Pull each line containing "username" from the data.

☆ ☆ ☆ ☆

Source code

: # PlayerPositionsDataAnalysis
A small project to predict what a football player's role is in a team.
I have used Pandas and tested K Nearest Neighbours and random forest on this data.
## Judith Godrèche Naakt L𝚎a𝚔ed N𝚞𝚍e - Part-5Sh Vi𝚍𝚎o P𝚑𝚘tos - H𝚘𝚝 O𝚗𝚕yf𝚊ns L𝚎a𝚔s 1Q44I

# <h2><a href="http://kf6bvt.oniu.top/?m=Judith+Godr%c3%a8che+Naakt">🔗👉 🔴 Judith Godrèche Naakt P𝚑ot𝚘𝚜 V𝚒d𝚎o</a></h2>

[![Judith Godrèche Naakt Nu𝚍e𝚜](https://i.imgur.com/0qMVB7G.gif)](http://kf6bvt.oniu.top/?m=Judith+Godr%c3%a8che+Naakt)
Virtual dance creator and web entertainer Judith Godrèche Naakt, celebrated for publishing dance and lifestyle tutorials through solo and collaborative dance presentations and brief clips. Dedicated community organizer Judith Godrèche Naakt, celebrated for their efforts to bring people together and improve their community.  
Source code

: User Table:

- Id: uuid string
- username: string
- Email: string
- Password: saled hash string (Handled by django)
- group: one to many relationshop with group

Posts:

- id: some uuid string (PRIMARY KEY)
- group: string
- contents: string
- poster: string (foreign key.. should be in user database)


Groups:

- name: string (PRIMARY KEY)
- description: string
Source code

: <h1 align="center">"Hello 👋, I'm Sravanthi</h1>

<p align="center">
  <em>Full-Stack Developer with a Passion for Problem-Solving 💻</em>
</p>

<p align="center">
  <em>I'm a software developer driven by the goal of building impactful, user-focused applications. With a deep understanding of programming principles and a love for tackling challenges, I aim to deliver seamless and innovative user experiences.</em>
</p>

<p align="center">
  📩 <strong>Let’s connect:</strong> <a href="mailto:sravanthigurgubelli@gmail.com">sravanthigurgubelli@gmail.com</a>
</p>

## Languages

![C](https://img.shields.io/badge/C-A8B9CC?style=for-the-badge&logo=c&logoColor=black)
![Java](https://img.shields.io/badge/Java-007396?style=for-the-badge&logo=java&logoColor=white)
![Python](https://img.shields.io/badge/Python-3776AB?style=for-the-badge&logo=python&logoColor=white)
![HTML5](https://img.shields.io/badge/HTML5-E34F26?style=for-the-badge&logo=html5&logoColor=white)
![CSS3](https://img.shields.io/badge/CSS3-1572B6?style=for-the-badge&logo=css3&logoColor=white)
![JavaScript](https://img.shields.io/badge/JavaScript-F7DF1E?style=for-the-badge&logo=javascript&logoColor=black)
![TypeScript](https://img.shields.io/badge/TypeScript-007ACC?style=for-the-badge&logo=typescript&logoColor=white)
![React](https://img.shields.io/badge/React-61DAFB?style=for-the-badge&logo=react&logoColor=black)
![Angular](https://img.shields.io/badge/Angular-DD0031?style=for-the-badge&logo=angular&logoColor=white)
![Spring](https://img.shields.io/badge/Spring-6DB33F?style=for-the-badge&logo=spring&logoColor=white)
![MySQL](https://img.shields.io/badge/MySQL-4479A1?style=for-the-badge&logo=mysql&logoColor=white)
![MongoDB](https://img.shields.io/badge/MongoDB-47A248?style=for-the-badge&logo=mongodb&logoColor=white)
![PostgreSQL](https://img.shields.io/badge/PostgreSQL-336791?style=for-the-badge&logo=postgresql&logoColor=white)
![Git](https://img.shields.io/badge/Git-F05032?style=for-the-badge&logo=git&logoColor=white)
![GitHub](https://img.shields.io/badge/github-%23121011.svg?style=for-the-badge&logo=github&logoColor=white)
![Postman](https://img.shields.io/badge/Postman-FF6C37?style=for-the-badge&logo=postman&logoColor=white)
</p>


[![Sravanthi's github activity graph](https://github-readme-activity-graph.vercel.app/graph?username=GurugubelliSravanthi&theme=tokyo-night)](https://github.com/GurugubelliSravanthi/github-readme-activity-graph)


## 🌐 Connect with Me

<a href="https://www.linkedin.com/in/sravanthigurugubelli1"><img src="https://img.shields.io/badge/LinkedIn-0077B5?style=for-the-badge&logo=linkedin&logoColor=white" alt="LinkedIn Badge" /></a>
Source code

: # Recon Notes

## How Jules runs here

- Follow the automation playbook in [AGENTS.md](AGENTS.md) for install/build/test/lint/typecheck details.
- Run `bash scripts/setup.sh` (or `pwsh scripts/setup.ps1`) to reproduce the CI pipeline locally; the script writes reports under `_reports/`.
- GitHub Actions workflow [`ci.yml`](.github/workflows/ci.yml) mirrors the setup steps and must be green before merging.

☆ ☆ ☆ ☆

» **Answer section**
- username: string
[![Sravanthi's github activity graph](https://github-readme-activity-graph.vercel.app/graph?username=GurugubelliSravanthi&theme=tokyo-night)](https://github.com/GurugubelliSravanthi/github-readme-activity-graph)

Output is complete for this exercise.